Plain-text document sources:
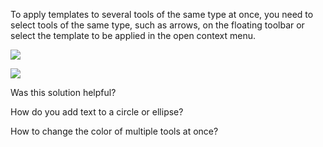 To apply templates to several tools of the same type at once, you need to select tools of the same type, such as arrows, on the floating toolbar or select the template to be applied in the open context menu.

![](https://s3.amazonaws.com/cdn.freshdesk.com/data/helpdesk/attachments/production/43525817736/original/Wdxx8pfhr1x3c4f12pnz4QkAnE7Jq1UV9w.png?1732636809)

![](https://s3.amazonaws.com/cdn.freshdesk.com/data/helpdesk/attachments/production/43525817841/original/U839oKllwpYrlLLBWbtuR1adcFypKRw5xw.png?1732636829)

Was this solution helpful?

How do you add text to a circle or ellipse?

How to change the color of multiple tools at once?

TASK REQUIREMENTS ▸ Could you output every record above exactly as written, leaving out the pictures?

TASK SOLUTION ▸
 To apply templates to several tools of the same type at once, you need to select tools of the same type, such as arrows, on the floating toolbar or select the template to be applied in the open context menu.

![](https://s3.amazonaws.com/cdn.freshdesk.com/data/helpdesk/attachments/production/43525817736/original/Wdxx8pfhr1x3c4f12pnz4QkAnE7Jq1UV9w.png?1732636809)

![](https://s3.amazonaws.com/cdn.freshdesk.com/data/helpdesk/attachments/production/43525817841/original/U839oKllwpYrlLLBWbtuR1adcFypKRw5xw.png?1732636829)

Was this solution helpful?

How do you add text to a circle or ellipse?

How to change the color of multiple tools at once?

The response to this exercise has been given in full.